> [Task goal]:
What is needed is an exact transcription of every record below.

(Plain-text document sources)

=======

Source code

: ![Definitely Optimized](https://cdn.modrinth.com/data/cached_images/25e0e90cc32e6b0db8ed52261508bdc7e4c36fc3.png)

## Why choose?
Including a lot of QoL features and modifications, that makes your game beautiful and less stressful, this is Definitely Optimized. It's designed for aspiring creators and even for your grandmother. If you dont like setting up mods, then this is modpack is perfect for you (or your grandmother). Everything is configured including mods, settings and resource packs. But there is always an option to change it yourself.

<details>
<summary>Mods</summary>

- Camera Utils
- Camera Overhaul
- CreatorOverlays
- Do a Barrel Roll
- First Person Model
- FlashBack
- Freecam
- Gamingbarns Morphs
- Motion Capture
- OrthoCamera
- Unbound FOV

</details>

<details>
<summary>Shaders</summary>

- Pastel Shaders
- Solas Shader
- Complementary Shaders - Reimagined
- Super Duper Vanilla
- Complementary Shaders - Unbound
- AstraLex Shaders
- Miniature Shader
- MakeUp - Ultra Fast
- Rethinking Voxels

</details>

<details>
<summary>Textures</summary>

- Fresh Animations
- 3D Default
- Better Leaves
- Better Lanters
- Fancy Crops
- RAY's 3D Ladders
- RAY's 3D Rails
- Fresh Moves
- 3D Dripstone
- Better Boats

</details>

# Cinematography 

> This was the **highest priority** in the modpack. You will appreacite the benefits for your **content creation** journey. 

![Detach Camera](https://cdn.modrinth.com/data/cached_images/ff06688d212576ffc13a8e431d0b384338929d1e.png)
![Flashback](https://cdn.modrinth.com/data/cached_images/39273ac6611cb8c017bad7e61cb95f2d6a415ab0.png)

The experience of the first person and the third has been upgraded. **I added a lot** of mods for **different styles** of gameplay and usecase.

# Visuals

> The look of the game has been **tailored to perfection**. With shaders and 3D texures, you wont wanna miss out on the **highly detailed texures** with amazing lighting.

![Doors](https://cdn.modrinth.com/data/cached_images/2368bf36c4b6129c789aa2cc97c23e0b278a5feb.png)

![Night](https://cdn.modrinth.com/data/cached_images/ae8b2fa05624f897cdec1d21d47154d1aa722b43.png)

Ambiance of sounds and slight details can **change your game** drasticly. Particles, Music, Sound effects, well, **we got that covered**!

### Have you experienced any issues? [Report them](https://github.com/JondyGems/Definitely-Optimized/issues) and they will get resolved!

=======

> [Result for this task]:
Source code

: ![Definitely Optimized](https://cdn.modrinth.com/data/cached_images/25e0e90cc32e6b0db8ed52261508bdc7e4c36fc3.png)

## Why choose?
Including a lot of QoL features and modifications, that makes your game beautiful and less stressful, this is Definitely Optimized. It's designed for aspiring creators and even for your grandmother. If you dont like setting up mods, then this is modpack is perfect for you (or your grandmother). Everything is configured including mods, settings and resource packs. But there is always an option to change it yourself.

<details>
<summary>Mods</summary>

- Camera Utils
- Camera Overhaul
- CreatorOverlays
- Do a Barrel Roll
- First Person Model
- FlashBack
- Freecam
- Gamingbarns Morphs
- Motion Capture
- OrthoCamera
- Unbound FOV

</details>

<details>
<summary>Shaders</summary>

- Pastel Shaders
- Solas Shader
- Complementary Shaders - Reimagined
- Super Duper Vanilla
- Complementary Shaders - Unbound
- AstraLex Shaders
- Miniature Shader
- MakeUp - Ultra Fast
- Rethinking Voxels

</details>

<details>
<summary>Textures</summary>

- Fresh Animations
- 3D Default
- Better Leaves
- Better Lanters
- Fancy Crops
- RAY's 3D Ladders
- RAY's 3D Rails
- Fresh Moves
- 3D Dripstone
- Better Boats

</details>

# Cinematography 

> This was the **highest priority** in the modpack. You will appreacite the benefits for your **content creation** journey. 

![Detach Camera](https://cdn.modrinth.com/data/cached_images/ff06688d212576ffc13a8e431d0b384338929d1e.png)
![Flashback](https://cdn.modrinth.com/data/cached_images/39273ac6611cb8c017bad7e61cb95f2d6a415ab0.png)

The experience of the first person and the third has been upgraded. **I added a lot** of mods for **different styles** of gameplay and usecase.

# Visuals

> The look of the game has been **tailored to perfection**. With shaders and 3D texures, you wont wanna miss out on the **highly detailed texures** with amazing lighting.

![Doors](https://cdn.modrinth.com/data/cached_images/2368bf36c4b6129c789aa2cc97c23e0b278a5feb.png)

![Night](https://cdn.modrinth.com/data/cached_images/ae8b2fa05624f897cdec1d21d47154d1aa722b43.png)

Ambiance of sounds and slight details can **change your game** drasticly. Particles, Music, Sound effects, well, **we got that covered**!

### Have you experienced any issues? [Report them](https://github.com/JondyGems/Definitely-Optimized/issues) and they will get resolved!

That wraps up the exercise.